I ran across this very interesting article over on Wired: Spoilers don’t spoil anything, in which research suggests knowing how a story end actually increases the pleasure of reading the story. There’s some other interesting observations there, but let’s look at the main point, that reading the ending of a story makes it a more enjoyable experience.

Way back in the day, when I would buy several books at once from the local Bookstop, I would have the strong urge, while browsing, to peek at the ending of a book, even those I was considering purchasing. That urge is pretty much gone today, although, when reading an anthology I do like to see how long each story is (ie – what page it ends on). Not knowing gives me a dissonant feeling when reading, so that sort of jibes with the research. But even then I don’t read the end first. And now that I read more stuff on either my Kindle or iPod, it’s more of a hassle to get to the end of a story than it is to open a book and flip to the last page. I’m not sure that’s a big selling point for regular books, but there it is.

But what about you? How many of you read the end first? Does it enhance the story for you?

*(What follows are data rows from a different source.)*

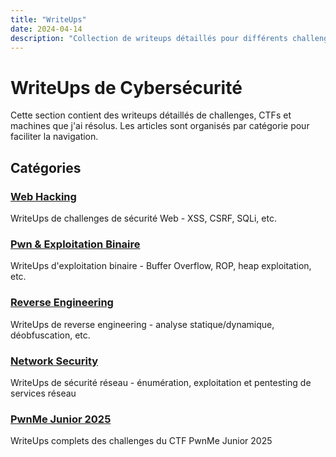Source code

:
 ```yaml
---
title: "WriteUps"
date: 2024-04-14
description: "Collection de writeups détaillés pour différents challenges et CTFs"
---
```


# WriteUps de Cybersécurité

Cette section contient des writeups détaillés de challenges, CTFs et machines que j'ai résolus. Les articles sont organisés par catégorie pour faciliter la navigation.

## Catégories

### [Web Hacking](/writeups/web/)
WriteUps de challenges de sécurité Web - XSS, CSRF, SQLi, etc.

### [Pwn & Exploitation Binaire](/writeups/pwn/)
WriteUps d'exploitation binaire - Buffer Overflow, ROP, heap exploitation, etc.

### [Reverse Engineering](/writeups/reverse/)
WriteUps de reverse engineering - analyse statique/dynamique, déobfuscation, etc.

### [Network Security](/writeups/network/)
WriteUps de sécurité réseau - énumération, exploitation et pentesting de services réseau

### [PwnMe Junior 2025](/writeups/pwnme-junior/)
WriteUps complets des challenges du CTF PwnMe Junior 2025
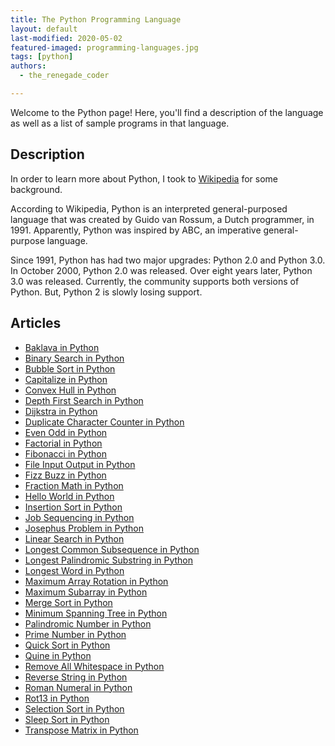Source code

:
 ```yaml
---
title: The Python Programming Language
layout: default
last-modified: 2020-05-02
featured-imaged: programming-languages.jpg
tags: [python]
authors:
  - the_renegade_coder

---
```


Welcome to the Python page! Here, you'll find a description of the language as well as a list of sample programs in that language.

## Description

In order to learn more about Python, I took to [Wikipedia][1] for some background.

According to Wikipedia, Python is an interpreted general-purposed language that was created by Guido van Rossum, 
a Dutch programmer, in 1991. Apparently, Python was inspired by ABC, an imperative general-purpose language.

Since 1991, Python has had two major upgrades: Python 2.0 and Python 3.0. In October 2000, Python 2.0 was released. 
Over eight years later, Python 3.0 was released. Currently, the community supports both versions of Python. 
But, Python 2 is slowly losing support.

[1]: https://en.wikipedia.org/wiki/Python_(programming_language)


## Articles

- [Baklava in Python](https://rzuckerm.github.io/sample-programs-website-copy/projects/baklava/python)
- [Binary Search in Python](https://rzuckerm.github.io/sample-programs-website-copy/projects/binary-search/python)
- [Bubble Sort in Python](https://rzuckerm.github.io/sample-programs-website-copy/projects/bubble-sort/python)
- [Capitalize in Python](https://rzuckerm.github.io/sample-programs-website-copy/projects/capitalize/python)
- [Convex Hull in Python](https://rzuckerm.github.io/sample-programs-website-copy/projects/convex-hull/python)
- [Depth First Search in Python](https://rzuckerm.github.io/sample-programs-website-copy/projects/depth-first-search/python)
- [Dijkstra in Python](https://rzuckerm.github.io/sample-programs-website-copy/projects/dijkstra/python)
- [Duplicate Character Counter in Python](https://rzuckerm.github.io/sample-programs-website-copy/projects/duplicate-character-counter/python)
- [Even Odd in Python](https://rzuckerm.github.io/sample-programs-website-copy/projects/even-odd/python)
- [Factorial in Python](https://rzuckerm.github.io/sample-programs-website-copy/projects/factorial/python)
- [Fibonacci in Python](https://rzuckerm.github.io/sample-programs-website-copy/projects/fibonacci/python)
- [File Input Output in Python](https://rzuckerm.github.io/sample-programs-website-copy/projects/file-input-output/python)
- [Fizz Buzz in Python](https://rzuckerm.github.io/sample-programs-website-copy/projects/fizz-buzz/python)
- [Fraction Math in Python](https://rzuckerm.github.io/sample-programs-website-copy/projects/fraction-math/python)
- [Hello World in Python](https://rzuckerm.github.io/sample-programs-website-copy/projects/hello-world/python)
- [Insertion Sort in Python](https://rzuckerm.github.io/sample-programs-website-copy/projects/insertion-sort/python)
- [Job Sequencing in Python](https://rzuckerm.github.io/sample-programs-website-copy/projects/job-sequencing/python)
- [Josephus Problem in Python](https://rzuckerm.github.io/sample-programs-website-copy/projects/josephus-problem/python)
- [Linear Search in Python](https://rzuckerm.github.io/sample-programs-website-copy/projects/linear-search/python)
- [Longest Common Subsequence in Python](https://rzuckerm.github.io/sample-programs-website-copy/projects/longest-common-subsequence/python)
- [Longest Palindromic Substring in Python](https://rzuckerm.github.io/sample-programs-website-copy/projects/longest-palindromic-substring/python)
- [Longest Word in Python](https://rzuckerm.github.io/sample-programs-website-copy/projects/longest-word/python)
- [Maximum Array Rotation in Python](https://rzuckerm.github.io/sample-programs-website-copy/projects/maximum-array-rotation/python)
- [Maximum Subarray in Python](https://rzuckerm.github.io/sample-programs-website-copy/projects/maximum-subarray/python)
- [Merge Sort in Python](https://rzuckerm.github.io/sample-programs-website-copy/projects/merge-sort/python)
- [Minimum Spanning Tree in Python](https://rzuckerm.github.io/sample-programs-website-copy/projects/minimum-spanning-tree/python)
- [Palindromic Number in Python](https://rzuckerm.github.io/sample-programs-website-copy/projects/palindromic-number/python)
- [Prime Number in Python](https://rzuckerm.github.io/sample-programs-website-copy/projects/prime-number/python)
- [Quick Sort in Python](https://rzuckerm.github.io/sample-programs-website-copy/projects/quick-sort/python)
- [Quine in Python](https://rzuckerm.github.io/sample-programs-website-copy/projects/quine/python)
- [Remove All Whitespace in Python](https://rzuckerm.github.io/sample-programs-website-copy/projects/remove-all-whitespace/python)
- [Reverse String in Python](https://rzuckerm.github.io/sample-programs-website-copy/projects/reverse-string/python)
- [Roman Numeral in Python](https://rzuckerm.github.io/sample-programs-website-copy/projects/roman-numeral/python)
- [Rot13 in Python](https://rzuckerm.github.io/sample-programs-website-copy/projects/rot13/python)
- [Selection Sort in Python](https://rzuckerm.github.io/sample-programs-website-copy/projects/selection-sort/python)
- [Sleep Sort in Python](https://rzuckerm.github.io/sample-programs-website-copy/projects/sleep-sort/python)
- [Transpose Matrix in Python](https://rzuckerm.github.io/sample-programs-website-copy/projects/transpose-matrix/python)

Let us know in the comments!

About JP Frantz (2322 Articles)
Has nothing interesting to say so in the interest of time, will get on with not saying it.

23 Comments on Voice of the Fans: Do You Read the End Before the Beginning?

  1. That would certainly be the definition of the word Anticlimatic.

    Sure it is the ride that is the bulk/meat of the experience. But the beginning and end parts are equally important.

    A Bad ending doesn’t ruin what was good and a Great ending doesnt make up for a bad book.

    But a Good ending does cure a lot of ill’s.


    Maybe we can do a article on whether Desert should be eat first!?

    Or Intercourse before Foreplay.

    or Wiping before……….




  2. I am normally very much against reading the ending first.  It is a common point of contention between my wife and I.  She often reads books after I reccomend them to her and will ask me how things are going to turn out and I always refuse to divulge anything.  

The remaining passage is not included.